Petitioner also assails that he is better qualified for the position.


It should be noted, however, that Ang Tan Chai was promoted
to the position during the middle part of 1988 or before the
abolition of petitioner's position in early 1989. Besides the fact
that Ang Tan Chai's promotion thereto is a settled matter, it has
been consistently held that an objection founded on the ground
that one has better credentials over the appointee is frowned
upon so long as the latter possesses the minimum
qualifications for the position.

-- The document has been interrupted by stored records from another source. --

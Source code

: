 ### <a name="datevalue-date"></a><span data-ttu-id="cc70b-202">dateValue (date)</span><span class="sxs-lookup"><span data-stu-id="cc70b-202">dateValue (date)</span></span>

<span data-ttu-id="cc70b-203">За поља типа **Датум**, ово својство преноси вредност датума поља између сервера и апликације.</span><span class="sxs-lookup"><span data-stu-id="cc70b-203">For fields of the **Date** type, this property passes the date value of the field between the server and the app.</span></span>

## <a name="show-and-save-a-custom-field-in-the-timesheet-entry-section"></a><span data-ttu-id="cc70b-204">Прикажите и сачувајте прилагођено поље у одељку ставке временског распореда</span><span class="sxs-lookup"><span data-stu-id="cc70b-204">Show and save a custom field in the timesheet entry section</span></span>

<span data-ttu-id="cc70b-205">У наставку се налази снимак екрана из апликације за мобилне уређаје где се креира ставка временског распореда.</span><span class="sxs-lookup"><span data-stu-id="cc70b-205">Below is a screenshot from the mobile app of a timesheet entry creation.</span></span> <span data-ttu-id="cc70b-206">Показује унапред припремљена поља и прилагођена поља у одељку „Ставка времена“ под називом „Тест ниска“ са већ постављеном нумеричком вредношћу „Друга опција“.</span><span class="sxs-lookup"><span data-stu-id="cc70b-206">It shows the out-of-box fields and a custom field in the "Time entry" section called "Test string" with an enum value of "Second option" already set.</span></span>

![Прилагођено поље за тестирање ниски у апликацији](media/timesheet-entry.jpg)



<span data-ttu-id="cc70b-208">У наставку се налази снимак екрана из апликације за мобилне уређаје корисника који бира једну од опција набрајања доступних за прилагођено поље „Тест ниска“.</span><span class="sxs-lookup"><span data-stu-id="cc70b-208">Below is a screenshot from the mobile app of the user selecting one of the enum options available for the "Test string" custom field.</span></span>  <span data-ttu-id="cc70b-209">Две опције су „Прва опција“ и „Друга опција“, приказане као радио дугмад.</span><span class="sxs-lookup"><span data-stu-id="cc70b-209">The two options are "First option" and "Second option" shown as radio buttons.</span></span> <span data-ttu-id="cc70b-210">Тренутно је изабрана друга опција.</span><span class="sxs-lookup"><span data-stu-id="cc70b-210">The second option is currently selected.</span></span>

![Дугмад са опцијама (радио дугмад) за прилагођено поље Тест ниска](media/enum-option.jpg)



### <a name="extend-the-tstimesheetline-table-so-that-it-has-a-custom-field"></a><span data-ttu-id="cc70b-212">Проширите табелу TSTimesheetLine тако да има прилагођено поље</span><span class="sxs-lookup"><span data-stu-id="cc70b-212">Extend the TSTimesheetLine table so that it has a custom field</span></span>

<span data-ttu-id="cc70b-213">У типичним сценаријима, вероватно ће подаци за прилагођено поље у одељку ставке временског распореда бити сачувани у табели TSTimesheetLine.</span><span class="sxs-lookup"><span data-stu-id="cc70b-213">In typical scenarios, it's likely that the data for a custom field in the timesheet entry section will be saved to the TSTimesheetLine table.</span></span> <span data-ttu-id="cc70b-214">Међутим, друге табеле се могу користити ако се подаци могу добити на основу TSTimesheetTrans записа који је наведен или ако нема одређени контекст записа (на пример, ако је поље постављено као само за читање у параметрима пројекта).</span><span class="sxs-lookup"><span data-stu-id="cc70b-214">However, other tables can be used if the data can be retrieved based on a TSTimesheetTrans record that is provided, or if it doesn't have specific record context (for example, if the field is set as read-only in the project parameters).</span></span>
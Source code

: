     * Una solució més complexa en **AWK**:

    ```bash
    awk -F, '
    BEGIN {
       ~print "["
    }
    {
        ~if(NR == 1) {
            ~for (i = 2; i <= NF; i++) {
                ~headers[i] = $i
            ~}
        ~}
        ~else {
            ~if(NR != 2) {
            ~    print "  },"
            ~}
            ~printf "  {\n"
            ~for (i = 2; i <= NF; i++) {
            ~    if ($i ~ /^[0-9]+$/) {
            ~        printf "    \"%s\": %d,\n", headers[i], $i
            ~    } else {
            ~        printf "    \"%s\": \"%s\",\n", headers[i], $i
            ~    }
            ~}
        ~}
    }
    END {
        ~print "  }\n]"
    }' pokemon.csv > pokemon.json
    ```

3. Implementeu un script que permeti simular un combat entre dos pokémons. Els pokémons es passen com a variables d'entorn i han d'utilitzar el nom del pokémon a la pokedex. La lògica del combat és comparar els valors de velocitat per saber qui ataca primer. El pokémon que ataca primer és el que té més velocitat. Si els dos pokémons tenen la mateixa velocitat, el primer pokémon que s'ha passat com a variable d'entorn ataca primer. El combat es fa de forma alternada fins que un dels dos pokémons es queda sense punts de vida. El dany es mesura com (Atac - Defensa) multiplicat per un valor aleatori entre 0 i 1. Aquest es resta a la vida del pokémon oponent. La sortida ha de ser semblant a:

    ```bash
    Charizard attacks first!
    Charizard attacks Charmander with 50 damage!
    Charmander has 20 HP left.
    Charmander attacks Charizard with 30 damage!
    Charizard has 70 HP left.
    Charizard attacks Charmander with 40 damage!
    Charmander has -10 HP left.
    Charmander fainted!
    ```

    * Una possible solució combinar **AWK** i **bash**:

In the case at bar, since
petitioner does not allege that Ang Tan Chai does not qualify
for the position, the Court cannot substitute its discretion and
judgment for that which is clearly and exclusively management
prerogative.

It is a well-settled rule that labor laws do not authorize


interference with the employer's judgment in the conduct of his
business. The determination of the qualification and fitness of
workers for hiring and firing, promotion or reassignment are
exclusive prerogatives of management. The Labor Code and
its implementing Rules do not vest in the Labor Arbiters nor in
the different Divisions of the NLRC (nor in the courts)
managerial authority. The employer is free to determine, using
his own discretion and business judgment, all elements of
employment, "from hiring to firing" except in cases of unlawful
discrimination or those which may be provided by law.